● **Exercise**:
This task calls for copying each line below that contains "tahdig".

● **Exercise materials**:
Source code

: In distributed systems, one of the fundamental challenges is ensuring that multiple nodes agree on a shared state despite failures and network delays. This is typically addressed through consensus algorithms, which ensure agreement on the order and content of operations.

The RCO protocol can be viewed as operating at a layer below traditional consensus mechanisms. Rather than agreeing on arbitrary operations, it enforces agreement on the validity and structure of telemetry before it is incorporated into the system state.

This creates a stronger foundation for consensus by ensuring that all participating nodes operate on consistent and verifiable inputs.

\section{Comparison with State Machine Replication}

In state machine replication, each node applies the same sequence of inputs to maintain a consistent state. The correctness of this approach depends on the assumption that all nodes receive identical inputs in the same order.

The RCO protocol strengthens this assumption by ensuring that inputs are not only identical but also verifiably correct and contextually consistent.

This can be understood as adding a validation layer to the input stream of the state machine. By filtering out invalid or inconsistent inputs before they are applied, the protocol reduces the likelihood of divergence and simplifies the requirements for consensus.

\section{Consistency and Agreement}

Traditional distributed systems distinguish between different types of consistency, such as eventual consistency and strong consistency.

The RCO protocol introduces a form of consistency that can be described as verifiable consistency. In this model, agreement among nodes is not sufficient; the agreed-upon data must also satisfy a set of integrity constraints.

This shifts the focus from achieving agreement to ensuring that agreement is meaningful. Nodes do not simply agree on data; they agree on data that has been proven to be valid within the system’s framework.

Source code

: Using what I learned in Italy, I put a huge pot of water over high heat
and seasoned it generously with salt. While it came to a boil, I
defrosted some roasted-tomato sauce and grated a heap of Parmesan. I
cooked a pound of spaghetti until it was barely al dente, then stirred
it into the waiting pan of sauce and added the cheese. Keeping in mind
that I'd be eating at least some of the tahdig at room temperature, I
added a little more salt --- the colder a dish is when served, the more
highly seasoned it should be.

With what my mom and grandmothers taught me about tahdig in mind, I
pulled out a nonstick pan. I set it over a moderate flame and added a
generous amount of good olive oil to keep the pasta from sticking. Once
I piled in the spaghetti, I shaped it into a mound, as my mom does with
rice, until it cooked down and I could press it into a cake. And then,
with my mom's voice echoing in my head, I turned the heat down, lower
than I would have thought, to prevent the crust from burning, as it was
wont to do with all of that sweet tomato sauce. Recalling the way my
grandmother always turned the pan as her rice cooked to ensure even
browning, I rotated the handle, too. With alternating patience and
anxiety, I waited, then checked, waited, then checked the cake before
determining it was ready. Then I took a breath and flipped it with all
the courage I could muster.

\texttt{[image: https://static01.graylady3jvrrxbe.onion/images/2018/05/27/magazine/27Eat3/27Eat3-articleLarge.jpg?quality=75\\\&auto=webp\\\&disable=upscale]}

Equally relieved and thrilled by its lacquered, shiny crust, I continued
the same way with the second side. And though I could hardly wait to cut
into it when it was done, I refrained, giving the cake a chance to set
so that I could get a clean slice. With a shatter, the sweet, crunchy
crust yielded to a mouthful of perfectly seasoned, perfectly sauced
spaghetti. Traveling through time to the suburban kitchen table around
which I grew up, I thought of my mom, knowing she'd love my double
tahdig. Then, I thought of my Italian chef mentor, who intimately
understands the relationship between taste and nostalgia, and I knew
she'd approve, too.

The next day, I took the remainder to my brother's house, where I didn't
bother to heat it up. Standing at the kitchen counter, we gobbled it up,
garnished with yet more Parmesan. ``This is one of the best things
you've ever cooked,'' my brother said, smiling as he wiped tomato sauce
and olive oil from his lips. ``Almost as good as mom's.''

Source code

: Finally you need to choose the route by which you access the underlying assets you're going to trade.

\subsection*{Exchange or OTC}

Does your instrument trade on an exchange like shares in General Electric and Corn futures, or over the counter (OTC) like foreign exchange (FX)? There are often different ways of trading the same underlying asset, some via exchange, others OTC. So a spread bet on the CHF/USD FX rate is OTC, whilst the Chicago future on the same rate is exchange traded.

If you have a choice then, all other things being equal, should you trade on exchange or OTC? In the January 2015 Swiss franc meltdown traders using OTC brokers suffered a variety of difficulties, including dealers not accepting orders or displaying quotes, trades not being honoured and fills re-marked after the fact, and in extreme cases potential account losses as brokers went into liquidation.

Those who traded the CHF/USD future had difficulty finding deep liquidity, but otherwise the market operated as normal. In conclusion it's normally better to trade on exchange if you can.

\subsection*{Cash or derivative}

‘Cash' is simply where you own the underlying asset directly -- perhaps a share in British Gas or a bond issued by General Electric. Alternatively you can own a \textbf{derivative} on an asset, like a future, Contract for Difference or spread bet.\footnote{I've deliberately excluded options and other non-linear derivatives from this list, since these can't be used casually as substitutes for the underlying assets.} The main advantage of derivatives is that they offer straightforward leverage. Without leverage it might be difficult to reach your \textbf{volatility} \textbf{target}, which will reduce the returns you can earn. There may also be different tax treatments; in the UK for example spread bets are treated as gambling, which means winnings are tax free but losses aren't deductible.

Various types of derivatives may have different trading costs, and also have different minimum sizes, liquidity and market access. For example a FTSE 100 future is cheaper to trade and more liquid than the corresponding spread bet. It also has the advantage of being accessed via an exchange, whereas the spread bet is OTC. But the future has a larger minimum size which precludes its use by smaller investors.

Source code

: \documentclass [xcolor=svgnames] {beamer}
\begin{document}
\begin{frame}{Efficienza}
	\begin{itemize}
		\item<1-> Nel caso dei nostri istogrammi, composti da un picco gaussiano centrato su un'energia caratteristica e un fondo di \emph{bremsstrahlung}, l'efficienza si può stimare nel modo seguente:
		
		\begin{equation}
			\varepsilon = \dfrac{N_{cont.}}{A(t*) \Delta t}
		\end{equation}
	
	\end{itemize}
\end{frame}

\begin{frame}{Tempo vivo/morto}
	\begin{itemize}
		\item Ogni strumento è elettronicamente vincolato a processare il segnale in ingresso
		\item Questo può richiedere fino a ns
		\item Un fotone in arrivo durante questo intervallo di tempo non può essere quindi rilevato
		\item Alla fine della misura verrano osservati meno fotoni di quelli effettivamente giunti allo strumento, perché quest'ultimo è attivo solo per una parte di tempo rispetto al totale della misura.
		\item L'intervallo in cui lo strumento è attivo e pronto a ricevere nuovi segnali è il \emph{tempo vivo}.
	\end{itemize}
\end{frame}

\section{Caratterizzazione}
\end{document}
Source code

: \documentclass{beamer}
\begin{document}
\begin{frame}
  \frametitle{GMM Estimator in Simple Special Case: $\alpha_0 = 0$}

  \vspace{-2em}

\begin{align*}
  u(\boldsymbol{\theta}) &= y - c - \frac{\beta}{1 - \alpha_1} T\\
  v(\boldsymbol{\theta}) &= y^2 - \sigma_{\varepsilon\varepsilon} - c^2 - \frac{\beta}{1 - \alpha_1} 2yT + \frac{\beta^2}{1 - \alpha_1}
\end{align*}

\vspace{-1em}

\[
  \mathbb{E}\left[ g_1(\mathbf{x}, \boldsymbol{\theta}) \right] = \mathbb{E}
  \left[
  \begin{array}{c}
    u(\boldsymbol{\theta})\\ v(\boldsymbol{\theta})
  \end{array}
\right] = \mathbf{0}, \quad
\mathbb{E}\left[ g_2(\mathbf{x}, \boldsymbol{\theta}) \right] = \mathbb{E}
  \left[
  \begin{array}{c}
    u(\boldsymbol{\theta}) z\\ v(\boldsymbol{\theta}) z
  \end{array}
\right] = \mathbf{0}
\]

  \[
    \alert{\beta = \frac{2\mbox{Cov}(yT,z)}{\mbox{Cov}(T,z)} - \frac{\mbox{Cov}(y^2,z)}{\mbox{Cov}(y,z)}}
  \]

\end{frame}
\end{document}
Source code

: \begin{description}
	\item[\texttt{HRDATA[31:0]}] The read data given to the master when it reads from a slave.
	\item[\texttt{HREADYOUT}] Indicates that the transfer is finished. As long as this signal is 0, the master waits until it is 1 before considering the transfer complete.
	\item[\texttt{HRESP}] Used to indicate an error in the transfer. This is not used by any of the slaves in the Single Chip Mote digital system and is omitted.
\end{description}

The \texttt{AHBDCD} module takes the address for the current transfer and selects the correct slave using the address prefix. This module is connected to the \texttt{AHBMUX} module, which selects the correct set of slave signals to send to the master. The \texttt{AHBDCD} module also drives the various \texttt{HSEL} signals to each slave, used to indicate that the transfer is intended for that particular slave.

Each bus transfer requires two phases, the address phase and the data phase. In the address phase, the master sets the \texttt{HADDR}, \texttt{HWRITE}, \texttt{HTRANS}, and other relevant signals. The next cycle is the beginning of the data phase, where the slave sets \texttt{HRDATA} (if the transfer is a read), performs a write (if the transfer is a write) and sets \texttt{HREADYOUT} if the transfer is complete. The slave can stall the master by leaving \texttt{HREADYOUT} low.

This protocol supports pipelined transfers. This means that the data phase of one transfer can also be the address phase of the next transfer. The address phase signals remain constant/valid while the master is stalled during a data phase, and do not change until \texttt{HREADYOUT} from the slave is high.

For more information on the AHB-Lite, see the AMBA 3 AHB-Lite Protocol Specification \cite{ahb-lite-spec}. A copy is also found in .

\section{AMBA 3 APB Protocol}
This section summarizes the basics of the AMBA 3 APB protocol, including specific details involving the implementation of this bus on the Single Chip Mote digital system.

● **Output below**:
that I'd be eating at least some of the tahdig at room temperature, I
With what my mom and grandmothers taught me about tahdig in mind, I
tahdig. Then, I thought of my Italian chef mentor, who intimately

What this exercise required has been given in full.